Emma Jacobs: And the view she loves to watch turn pink at sunset is the rim of one of the town’s abandoned asbestos mines.

Florence Loubier: Oui, c’est impressionnant.

Lydia Chain: This is the Undark Podcast. I’m Lydia Chain. Asbestos — which you’ve probably heard of as material used in insulation, that’s been tied to cancer — is actually a set of minerals mined in places like the Canadian province of Quebec. Mining of these strong, fire-resistant fibers began in this region in the 1870s and lasted right up until the last decade. The mining operations left a massive imprint on this landscape.
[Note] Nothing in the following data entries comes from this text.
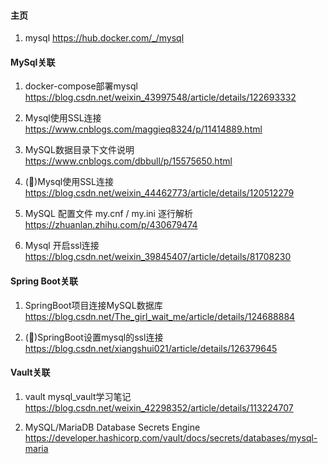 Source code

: ﻿#### 主页 ####
1. mysql
    https://hub.docker.com/_/mysql


#### MySql关联 ####
1. docker-compose部署mysql
    https://blog.csdn.net/weixin_43997548/article/details/122693332

2. Mysql使用SSL连接
    https://www.cnblogs.com/maggieq8324/p/11414889.html

3. MySQL数据目录下文件说明
    https://www.cnblogs.com/dbbull/p/15575650.html

4. (🌟)Mysql使用SSL连接
    https://blog.csdn.net/weixin_44462773/article/details/120512279

5. MySQL 配置文件 my.cnf / my.ini 逐行解析
    https://zhuanlan.zhihu.com/p/430679474

6. Mysql 开启ssl连接
    https://blog.csdn.net/weixin_39845407/article/details/81708230

#### Spring Boot关联 ####
1. SpringBoot项目连接MySQL数据库
    https://blog.csdn.net/The_girl_wait_me/article/details/124688884

2. (🌟)SpringBoot设置mysql的ssl连接
    https://blog.csdn.net/xiangshui021/article/details/126379645


#### Vault关联 ####
1. vault mysql_vault学习笔记
    https://blog.csdn.net/weixin_42298352/article/details/113224707

2. MySQL/MariaDB Database Secrets Engine
    https://developer.hashicorp.com/vault/docs/secrets/databases/mysql-maria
Not just the pits of the open-air mines, but piles of ground-up mining waste left over after the asbestos was extracted … an estimated 800 million tons of them throughout the province. Today, a number of companies are eager to transform that waste, extracting valuable materials like magnesium and eliminating any remaining asbestos in the process. But health officials worry this new industry might come with some of the same problems as the one Quebec finally seemed to be moving away from. Reporter Emma Jacobs took a trip to Canada’s asbestos belt to learn more.

Emma Jacobs: Mountains of dark grey, ground-up stone slope up from the roads all around Thetford Mines. In French, they’re known as the “haldes.” And they loom over Florence Loubier’s childhood memories.
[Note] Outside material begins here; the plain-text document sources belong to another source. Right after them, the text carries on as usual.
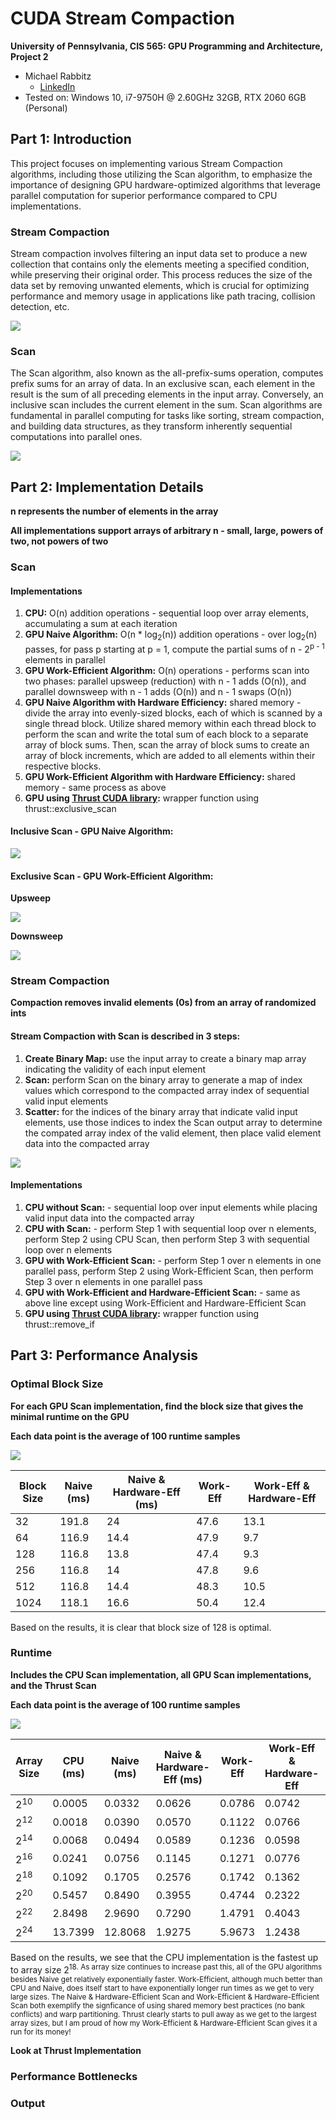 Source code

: CUDA Stream Compaction
======================

**University of Pennsylvania, CIS 565: GPU Programming and Architecture, Project 2**

* Michael Rabbitz
  * [LinkedIn](https://www.linkedin.com/in/mike-rabbitz)
* Tested on: Windows 10, i7-9750H @ 2.60GHz 32GB, RTX 2060 6GB (Personal)

## Part 1: Introduction

This project focuses on implementing various Stream Compaction algorithms, including those utilizing the Scan algorithm, to emphasize the importance of designing GPU hardware-optimized algorithms that leverage parallel computation for superior performance compared to CPU implementations.

### Stream Compaction
Stream compaction involves filtering an input data set to produce a new collection that contains only the elements meeting a specified condition, while preserving their original order. This process reduces the size of the data set by removing unwanted elements, which is crucial for optimizing performance and memory usage in applications like path tracing, collision detection, etc.

<p align="left">
  <img src="img/stream_compaction_visual.PNG" />
</p>

### Scan
The Scan algorithm, also known as the all-prefix-sums operation, computes prefix sums for an array of data. In an exclusive scan, each element in the result is the sum of all preceding elements in the input array. Conversely, an inclusive scan includes the current element in the sum. Scan algorithms are fundamental in parallel computing for tasks like sorting, stream compaction, and building data structures, as they transform inherently sequential computations into parallel ones.

<p align="left">
  <img src="img/scan_visual.PNG" />
</p>

## Part 2: Implementation Details

**n represents the number of elements in the array**

**All implementations support arrays of arbitrary n - small, large, powers of two, not powers of two**

### Scan
#### Implementations
1. **CPU:**  O(n) addition operations - sequential loop over array elements, accumulating a sum at each iteration
2. **GPU Naive Algorithm:**  O(n * log<sub>2</sub>(n)) addition operations - over log<sub>2</sub>(n) passes, for pass p starting at p = 1, compute the partial sums of n - 2<sup>p - 1</sup> elements in parallel
3. **GPU Work-Efficient Algorithm:**  O(n) operations - performs scan into two phases: parallel upsweep (reduction) with n - 1 adds (O(n)), and parallel downsweep with n - 1 adds (O(n)) and n - 1 swaps (O(n))
4. **GPU Naive Algorithm with Hardware Efficiency:**  shared memory - divide the array into evenly-sized blocks, each of which is scanned by a single thread block. Utilize shared memory within each thread block to perform the scan and write the total sum of each block to a separate array of block sums. Then, scan the array of block sums to create an array of block increments, which are added to all elements within their respective blocks.
5. **GPU Work-Efficient Algorithm with Hardware Efficiency:**  shared memory - same process as above
6. **GPU using [Thrust CUDA library](https://nvidia.github.io/cccl/thrust):**  wrapper function using thrust::exclusive_scan

#### Inclusive Scan - GPU Naive Algorithm:
<p align="left">
  <img src="img/gpu_inclusive_naive.PNG" />
</p>

#### Exclusive Scan - GPU Work-Efficient Algorithm:
**Upsweep**
<p align="left">
  <img src="img/gpu_exclusive_efficient_upsweep.PNG" />
</p>

**Downsweep**
<p align="left">
  <img src="img/gpu_excluisve_efficient_downsweep.PNG" />
</p>

### Stream Compaction
**Compaction removes invalid elements (0s) from an array of randomized ints**

#### Stream Compaction with Scan is described in 3 steps:
1. **Create Binary Map:** use the input array to create a binary map array indicating the validity of each input element
2. **Scan:** perform Scan on the binary array to generate a map of index values which correspond to the compacted array index of sequential valid input elements
3. **Scatter:** for the indices of the binary array that indicate valid input elements, use those indices to index the Scan output array to determine the compated array index of the valid element, then place valid element data into the compacted array

<p align="left">
  <img src="img/compaction_with_scan.PNG" />
</p>

#### Implementations
1. **CPU without Scan:** - sequential loop over input elements while placing valid input data into the compacted array
2. **CPU with Scan:** - perform Step 1 with sequential loop over n elements, perform Step 2 using CPU Scan, then perform Step 3 with sequential loop over n elements
3. **GPU with Work-Efficient Scan:** - perform Step 1 over n elements in one parallel pass, perform Step 2 using Work-Efficient Scan, then perform Step 3 over n elements in one parallel pass
4. **GPU with Work-Efficient and Hardware-Efficient Scan:** - same as above line except using Work-Efficient and Hardware-Efficient Scan
5. **GPU using [Thrust CUDA library](https://nvidia.github.io/cccl/thrust):**  wrapper function using thrust::remove_if

## Part 3: Performance Analysis
### Optimal Block Size
**For each GPU Scan implementation, find the block size that gives the minimal runtime on the GPU**

**Each data point is the average of 100 runtime samples**
<p align="left">
  <img src="img/runtime_vs_blocksize.png" />
</p>

| Block Size | Naive (ms) | Naive & Hardware-Eff (ms) | Work-Eff | Work-Eff & Hardware-Eff |
| ---------- | ---------- | ------------------------- | -------- | ----------------------- |
|32          |191.8       |24                         |47.6      |13.1                     |
|64          |116.9       |14.4                       |47.9      |9.7                      |
|128         |116.8       |13.8                       |47.4      |9.3                      |
|256         |116.8       |14                         |47.8      |9.6                      |
|512         |116.8       |14.4                       |48.3      |10.5                     |
|1024        |118.1       |16.6                       |50.4      |12.4                     |

Based on the results, it is clear that block size of 128 is optimal.

### Runtime
**Includes the CPU Scan implementation, all GPU Scan implementations, and the Thrust Scan**

**Each data point is the average of 100 runtime samples**
<p align="left">
  <img src="img/runtime_vs_arraysize.png" />
</p>

|  Array Size  | CPU (ms) | Naive (ms)  | Naive & Hardware-Eff (ms)  | Work-Eff  | Work-Eff & Hardware-Eff  | Thrust (ms)  |
| ------------ | -------- |------------ | -------------------------- | --------- | ------------------------ | ------------ |
|2<sup>10</sup>|0.0005    |0.0332       |0.0626                      |0.0786     |0.0742                    |0.0670        |
|2<sup>12</sup>|0.0018    |0.0390       |0.0570                      |0.1122     |0.0766                    |0.1143        |
|2<sup>14</sup>|0.0068    |0.0494       |0.0589                      |0.1236     |0.0598                    |0.0514        |
|2<sup>16</sup>|0.0241    |0.0756       |0.1145                      |0.1271     |0.0776                    |0.0793        |
|2<sup>18</sup>|0.1092    |0.1705       |0.2576                      |0.1742     |0.1362                    |0.1640        |
|2<sup>20</sup>|0.5457    |0.8490       |0.3955                      |0.4744     |0.2322                    |0.2773        |
|2<sup>22</sup>|2.8498    |2.9690       |0.7290                      |1.4791     |0.4043                    |0.3592        |
|2<sup>24</sup>|13.7399   |12.8068      |1.9275                      |5.9673     |1.2438                    |0.6996        |

Based on the results, we see that the CPU implementation is the fastest up to array size 2<sup>18.
As array size continues to increase past this, all of the GPU algorithms besides Naive get relatively exponentially faster.
Work-Efficient, although much better than CPU and Naive, does itself start to have exponentially longer run times as we get to very large sizes.
The Naive & Hardware-Efficient Scan and Work-Efficient & Hardware-Efficient Scan both exemplify the signficance of using shared memory best practices (no bank conflicts) and warp partitioning.
Thrust clearly starts to pull away as we get to the largest array sizes, but I am proud of how my Work-Efficient & Hardware-Efficient Scan gives it a run for its money!


**Look at Thrust Implementation**

### Performance Bottlenecks

### Output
Florence Loubier, translated in voiceover from French: I even used to play in the “haldes” — the piles. Or even occasionally went to bring my father his meals, when he had to work through them. It’s always been part of my life. I’m surrounded by the “haldes.”

Emma Jacobs: The man-made mountains have slopes too steep and tough to support much vegetation. They’re scattered around Thetford Mines, where Marc-Alexandre Brousseau is mayor.

Marc-Alexandre Brousseau, translated in voiceover from French: When we’re talking about 400 million tons of sand from the mines in our area — I’m not even talking of elsewhere — that won’t disappear with the wave of a magic wand.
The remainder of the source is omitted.